Kumaoni villagers script Corbett’s success story

February 29th, 2008 - 9:53 am ICT by admin  

(Feature)
By Sanjeeb Baruah
Corbett (Uttarakhand), Feb 29 (IANS) A unique partnership between Kumaoni villagers and the forest department at the Jim Corbett National Park has helped protect many rare wildlife species and scripted one of the world’s best conservation stories. Here, the villagers work as ‘gilis’ - it means forest guards in the local Kumaoni language. They guide the tourists to scenic spots, help them choose the right place for angling and keep a watchful eye on illegal activities in the park.

This modest endeavour by the forest department has created employment opportunities for the local villagers. The active participation of locals has helped the park management monitor the vast areas of the park that straddle the Shivalik foothills in the Kumaon region of Uttarakhand.
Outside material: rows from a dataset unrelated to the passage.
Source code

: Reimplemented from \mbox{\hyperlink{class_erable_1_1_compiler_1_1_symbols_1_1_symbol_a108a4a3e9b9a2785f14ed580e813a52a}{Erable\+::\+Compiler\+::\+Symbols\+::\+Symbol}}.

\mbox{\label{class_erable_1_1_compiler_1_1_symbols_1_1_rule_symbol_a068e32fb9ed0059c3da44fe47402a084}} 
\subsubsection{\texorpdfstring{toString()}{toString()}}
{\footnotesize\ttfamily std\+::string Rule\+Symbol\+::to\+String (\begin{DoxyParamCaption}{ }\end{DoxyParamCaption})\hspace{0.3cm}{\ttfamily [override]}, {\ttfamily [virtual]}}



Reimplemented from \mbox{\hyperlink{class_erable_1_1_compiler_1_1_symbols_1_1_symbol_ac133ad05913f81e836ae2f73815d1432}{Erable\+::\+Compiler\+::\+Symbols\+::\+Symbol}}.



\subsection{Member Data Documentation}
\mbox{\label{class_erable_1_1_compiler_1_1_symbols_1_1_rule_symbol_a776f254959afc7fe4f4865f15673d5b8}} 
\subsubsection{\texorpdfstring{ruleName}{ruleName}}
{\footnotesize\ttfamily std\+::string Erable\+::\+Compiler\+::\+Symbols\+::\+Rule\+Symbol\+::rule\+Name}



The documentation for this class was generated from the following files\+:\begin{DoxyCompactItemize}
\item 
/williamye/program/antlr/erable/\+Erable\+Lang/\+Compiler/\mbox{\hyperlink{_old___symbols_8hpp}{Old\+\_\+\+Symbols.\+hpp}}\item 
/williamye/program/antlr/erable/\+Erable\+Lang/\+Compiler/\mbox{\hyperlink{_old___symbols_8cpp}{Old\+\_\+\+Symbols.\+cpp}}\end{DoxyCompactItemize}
The 1,300-sq-km park has about 130 tigers, 500-plus Asiatic wild elephants and around 120 leopards besides sambar and charismatic spotted deer. The park also has a large variety of small-bodied mammals, avian species and precious flora.

At a time when the country’s wildlife is hit by a growing man-animal conflict, poaching and livestock pressures, the Corbett national park - located about 290 km from Delhi - is a success story that many wildlife managers would love to replicate.
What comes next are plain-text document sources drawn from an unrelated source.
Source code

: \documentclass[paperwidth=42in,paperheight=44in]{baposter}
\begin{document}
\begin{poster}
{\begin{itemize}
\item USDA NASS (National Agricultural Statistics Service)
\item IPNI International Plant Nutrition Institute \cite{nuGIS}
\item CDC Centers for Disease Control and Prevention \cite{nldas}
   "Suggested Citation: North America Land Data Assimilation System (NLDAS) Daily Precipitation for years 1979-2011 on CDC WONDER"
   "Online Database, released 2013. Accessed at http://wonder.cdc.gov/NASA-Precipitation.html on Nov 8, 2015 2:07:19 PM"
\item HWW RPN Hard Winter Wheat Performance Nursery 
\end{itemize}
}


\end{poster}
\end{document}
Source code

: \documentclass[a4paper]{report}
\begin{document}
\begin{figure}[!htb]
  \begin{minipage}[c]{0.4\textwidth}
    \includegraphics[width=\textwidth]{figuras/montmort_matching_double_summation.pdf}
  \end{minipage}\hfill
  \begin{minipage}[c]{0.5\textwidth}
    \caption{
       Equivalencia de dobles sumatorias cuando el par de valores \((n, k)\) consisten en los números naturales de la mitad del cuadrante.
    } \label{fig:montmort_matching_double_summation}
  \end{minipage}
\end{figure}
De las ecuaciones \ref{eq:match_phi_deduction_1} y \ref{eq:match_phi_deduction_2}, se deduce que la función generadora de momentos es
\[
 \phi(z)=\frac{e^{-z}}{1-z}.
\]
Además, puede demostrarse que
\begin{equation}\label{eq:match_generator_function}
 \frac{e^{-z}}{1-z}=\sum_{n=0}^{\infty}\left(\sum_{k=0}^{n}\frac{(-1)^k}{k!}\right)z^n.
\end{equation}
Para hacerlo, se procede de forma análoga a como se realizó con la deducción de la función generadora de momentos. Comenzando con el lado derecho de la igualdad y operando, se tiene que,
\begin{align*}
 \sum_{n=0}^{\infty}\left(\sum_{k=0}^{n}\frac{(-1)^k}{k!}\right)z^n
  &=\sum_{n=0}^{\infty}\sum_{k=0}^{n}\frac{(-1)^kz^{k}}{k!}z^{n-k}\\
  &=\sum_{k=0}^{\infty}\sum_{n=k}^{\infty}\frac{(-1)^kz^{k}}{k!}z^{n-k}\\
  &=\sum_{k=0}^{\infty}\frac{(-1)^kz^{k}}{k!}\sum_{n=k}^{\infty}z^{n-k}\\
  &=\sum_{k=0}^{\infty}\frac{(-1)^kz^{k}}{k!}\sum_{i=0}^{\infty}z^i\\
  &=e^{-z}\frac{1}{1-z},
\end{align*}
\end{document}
“This collaborative programme has brought together the locals, the government, the tourism sector and other stakeholders closer to the conservation process. It was a formidable task, but we managed to do that,” said Ajay Ghale, corporate chief naturalist of Leisure Hotels, which offers vacation trips to Corbett for its customers.

The park boasts of a substantial tiger population even as other tiger reserves have failed miserably on this count.

Until a few years ago, the Ramganga river, the lifeline of the park’s flora and fauna, had been subjected to unrestrained fishing and pollution. It threatened the aquatic life and land-based species.

Rampant dynamite blasts and the use of poison for killing rare golden and black mahaseers, a species of fish that was already endangered by the construction of dams and pollution in rivers, led to a drastic decline in their numbers in the Ramganga.

But now, with collective efforts, the fish has bounced back from the verge of extinction. Some predators also prey on these fish.

The village committees and resort owners jointly protect the 25-km stretch of the Ramganga river in Corbett.

“Though angling is allowed in the river, it is only for catch and release. The forest department issues permits for that. And each angler is charged Rs.550,” said Ghale.

“Also, wild animals come to the river banks to quench their thirst and that offers an ideal place for tourists to spot rare animals,” said Ghale, who educates vacationers about the wildlife here.

“Staying at the Corbett Hideaway (one of the resorts owned by the group here) offers a unique experience of the wilderness,” he added.

Some of the factors that contributed to the better management of the park include the active anti-poaching patrol in the park, which involves four administrative divisions - Durga Devi, Dikala, Bijrani and Jhirna zones.

Though the presence of around 70-80 villages in the buffer area of the park has been a threat to the sensitive ecosystem, “the eco-development programme of the forest department has turned it into an advantageous situation”, said Sanjay Chhimwal, programme officer (Wildlife) of the NGO Corbett Foundation.

The effective management of tourists in the park has helped generate a steady flow of income, which is used for eco-developmental projects.

“Prompt compensation for crop loss and cattle lifting by wild animals has also helped keep the man-animal conflict under control. The amount of compensation usually ranges from Rs.2,000 to Rs.5,000 on a case to case basis,” said Chhimwal.

In 1956, the park was named Jim Corbett national park in memory of naturalist Jim Corbett. It is also India’s oldest national park.